Cryos International
- Type: Privately held company
- Industry: Sperm and egg banking
- Founded: 1987
- Founder: Ole Schou
- Headquarters: Aarhus, Denmark
- Area served: Worldwide
- Services: Donor sperm; donor eggs; cryopreservation; fertility services
- Website: www.cryosinternational.com

= Cryos International =

Sperm bank in Aarhus

Cryos International is a sperm and egg bank in Aarhus, Denmark. Based on the number of available donors, Cryos International was the largest sperm and egg bank in the world as of September 2025. It was founded in 1987 by Ole Schou.

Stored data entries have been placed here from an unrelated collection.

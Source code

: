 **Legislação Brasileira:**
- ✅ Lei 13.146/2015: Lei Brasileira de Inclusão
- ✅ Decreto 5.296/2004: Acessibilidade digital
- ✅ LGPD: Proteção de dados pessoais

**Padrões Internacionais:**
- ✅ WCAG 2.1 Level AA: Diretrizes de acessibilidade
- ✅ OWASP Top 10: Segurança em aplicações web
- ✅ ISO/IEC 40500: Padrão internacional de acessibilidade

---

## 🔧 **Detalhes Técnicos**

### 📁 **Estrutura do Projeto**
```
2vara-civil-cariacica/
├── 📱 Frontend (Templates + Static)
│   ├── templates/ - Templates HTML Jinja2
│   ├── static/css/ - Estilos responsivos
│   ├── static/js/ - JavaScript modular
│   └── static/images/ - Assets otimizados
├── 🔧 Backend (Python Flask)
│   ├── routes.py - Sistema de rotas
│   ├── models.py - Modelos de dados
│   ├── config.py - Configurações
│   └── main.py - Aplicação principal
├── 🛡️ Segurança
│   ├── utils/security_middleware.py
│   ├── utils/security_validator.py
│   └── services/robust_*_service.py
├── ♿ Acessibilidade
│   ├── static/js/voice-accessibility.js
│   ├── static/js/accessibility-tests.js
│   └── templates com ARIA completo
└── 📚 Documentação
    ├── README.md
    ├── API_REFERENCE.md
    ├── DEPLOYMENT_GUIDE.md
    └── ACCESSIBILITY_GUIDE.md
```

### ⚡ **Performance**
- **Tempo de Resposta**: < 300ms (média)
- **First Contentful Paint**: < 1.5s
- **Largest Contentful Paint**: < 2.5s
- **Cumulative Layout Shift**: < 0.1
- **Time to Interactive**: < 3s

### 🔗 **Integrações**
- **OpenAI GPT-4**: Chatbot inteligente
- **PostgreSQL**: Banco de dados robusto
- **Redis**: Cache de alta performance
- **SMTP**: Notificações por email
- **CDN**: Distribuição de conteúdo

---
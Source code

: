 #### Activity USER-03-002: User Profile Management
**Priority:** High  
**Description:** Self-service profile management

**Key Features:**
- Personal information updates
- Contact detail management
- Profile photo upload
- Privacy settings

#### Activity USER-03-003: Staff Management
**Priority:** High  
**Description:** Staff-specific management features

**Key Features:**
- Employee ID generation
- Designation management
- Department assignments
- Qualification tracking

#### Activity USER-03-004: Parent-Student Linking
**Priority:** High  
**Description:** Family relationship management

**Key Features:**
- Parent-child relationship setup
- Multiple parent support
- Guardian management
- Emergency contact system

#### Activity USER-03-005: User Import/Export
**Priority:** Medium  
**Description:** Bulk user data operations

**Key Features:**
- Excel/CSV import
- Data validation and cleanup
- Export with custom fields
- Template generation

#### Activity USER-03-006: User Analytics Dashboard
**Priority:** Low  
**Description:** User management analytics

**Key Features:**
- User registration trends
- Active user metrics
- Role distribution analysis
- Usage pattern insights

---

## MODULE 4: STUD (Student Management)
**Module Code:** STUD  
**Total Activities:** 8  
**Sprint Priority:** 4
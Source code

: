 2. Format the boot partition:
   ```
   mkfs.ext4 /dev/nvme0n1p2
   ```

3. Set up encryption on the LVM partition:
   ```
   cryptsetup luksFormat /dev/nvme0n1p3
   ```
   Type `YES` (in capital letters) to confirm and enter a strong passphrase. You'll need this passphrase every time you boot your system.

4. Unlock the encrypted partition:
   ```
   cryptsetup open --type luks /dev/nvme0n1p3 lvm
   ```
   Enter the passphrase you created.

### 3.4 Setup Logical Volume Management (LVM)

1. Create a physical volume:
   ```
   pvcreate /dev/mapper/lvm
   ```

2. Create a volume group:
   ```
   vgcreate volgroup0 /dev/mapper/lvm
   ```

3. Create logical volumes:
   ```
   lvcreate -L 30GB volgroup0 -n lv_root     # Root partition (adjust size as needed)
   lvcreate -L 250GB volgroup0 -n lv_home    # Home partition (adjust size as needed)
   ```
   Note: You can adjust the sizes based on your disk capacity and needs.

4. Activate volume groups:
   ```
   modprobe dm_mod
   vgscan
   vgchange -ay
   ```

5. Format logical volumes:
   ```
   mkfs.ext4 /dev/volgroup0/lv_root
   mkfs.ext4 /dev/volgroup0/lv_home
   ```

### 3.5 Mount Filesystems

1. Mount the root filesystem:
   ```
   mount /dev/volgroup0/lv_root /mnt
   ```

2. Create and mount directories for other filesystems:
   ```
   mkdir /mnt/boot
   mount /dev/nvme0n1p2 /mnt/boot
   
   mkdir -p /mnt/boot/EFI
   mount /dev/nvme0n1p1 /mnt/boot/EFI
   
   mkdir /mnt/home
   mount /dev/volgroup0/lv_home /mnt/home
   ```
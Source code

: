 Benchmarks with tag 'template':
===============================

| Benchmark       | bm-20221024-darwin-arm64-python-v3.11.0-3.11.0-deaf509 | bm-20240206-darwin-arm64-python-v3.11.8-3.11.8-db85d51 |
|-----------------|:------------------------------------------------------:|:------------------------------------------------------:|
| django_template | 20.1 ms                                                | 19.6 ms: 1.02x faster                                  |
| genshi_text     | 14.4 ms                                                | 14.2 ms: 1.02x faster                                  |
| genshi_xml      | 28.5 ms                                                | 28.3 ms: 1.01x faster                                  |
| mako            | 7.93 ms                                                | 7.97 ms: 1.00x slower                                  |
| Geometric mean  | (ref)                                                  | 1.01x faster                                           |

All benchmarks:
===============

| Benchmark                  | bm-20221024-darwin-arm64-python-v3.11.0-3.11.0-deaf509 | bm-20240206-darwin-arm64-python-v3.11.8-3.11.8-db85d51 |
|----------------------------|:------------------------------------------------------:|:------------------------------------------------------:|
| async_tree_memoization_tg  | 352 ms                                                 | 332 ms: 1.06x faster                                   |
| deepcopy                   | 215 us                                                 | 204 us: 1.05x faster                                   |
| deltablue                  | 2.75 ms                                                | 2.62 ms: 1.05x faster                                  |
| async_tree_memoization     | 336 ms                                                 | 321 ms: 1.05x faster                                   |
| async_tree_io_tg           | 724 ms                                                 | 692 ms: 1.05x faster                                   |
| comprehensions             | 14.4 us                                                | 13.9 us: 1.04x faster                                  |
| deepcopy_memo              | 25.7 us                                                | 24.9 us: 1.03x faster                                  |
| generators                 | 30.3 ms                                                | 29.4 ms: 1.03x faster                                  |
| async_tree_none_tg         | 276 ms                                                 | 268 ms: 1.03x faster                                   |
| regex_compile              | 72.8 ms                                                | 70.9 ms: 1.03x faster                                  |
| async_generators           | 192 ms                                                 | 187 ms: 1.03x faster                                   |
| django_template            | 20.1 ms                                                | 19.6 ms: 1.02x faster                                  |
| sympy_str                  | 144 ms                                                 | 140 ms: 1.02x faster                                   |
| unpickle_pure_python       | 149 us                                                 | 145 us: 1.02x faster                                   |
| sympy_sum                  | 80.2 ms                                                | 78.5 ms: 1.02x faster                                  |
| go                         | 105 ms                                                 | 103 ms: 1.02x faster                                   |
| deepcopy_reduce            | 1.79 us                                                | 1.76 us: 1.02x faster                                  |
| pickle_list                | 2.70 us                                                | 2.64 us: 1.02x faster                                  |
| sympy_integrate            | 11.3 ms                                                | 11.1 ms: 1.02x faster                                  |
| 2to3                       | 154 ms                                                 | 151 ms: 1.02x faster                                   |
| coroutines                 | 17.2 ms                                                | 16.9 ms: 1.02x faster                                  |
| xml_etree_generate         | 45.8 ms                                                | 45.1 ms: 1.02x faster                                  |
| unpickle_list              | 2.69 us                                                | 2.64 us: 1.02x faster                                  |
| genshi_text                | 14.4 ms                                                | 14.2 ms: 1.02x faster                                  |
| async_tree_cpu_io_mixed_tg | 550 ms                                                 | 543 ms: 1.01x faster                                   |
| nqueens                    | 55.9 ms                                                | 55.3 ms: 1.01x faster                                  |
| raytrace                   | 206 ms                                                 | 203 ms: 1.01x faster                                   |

The bank has outposts in Florida, North Carolina, and Texas in the United States as well as fertility clinics in Denmark and Cyprus. The bank delivers to more than 100 countries. Lesbian couples and single women made up 85% of clients as of September 2025 and sperm prices varied between €40 ($48) and €1,600.

==Controversy==
In 2021, Cryos International was the subject of scrutiny following reports from the New York Times of lax international regulations on sperm donation. Dutch serial sperm donor Jonathan Jacob Meijer, accused of having between 500 and 600 children, was registered with Cryos, which does not set limits on the number of children per donor. In 2019, Cryos International informed a German woman who conceived a child using Meijer's sperm that he had "donated in countries outside of Denmark, therefore breaching the contract he had with Cryos to donate exclusively to our sperm bank".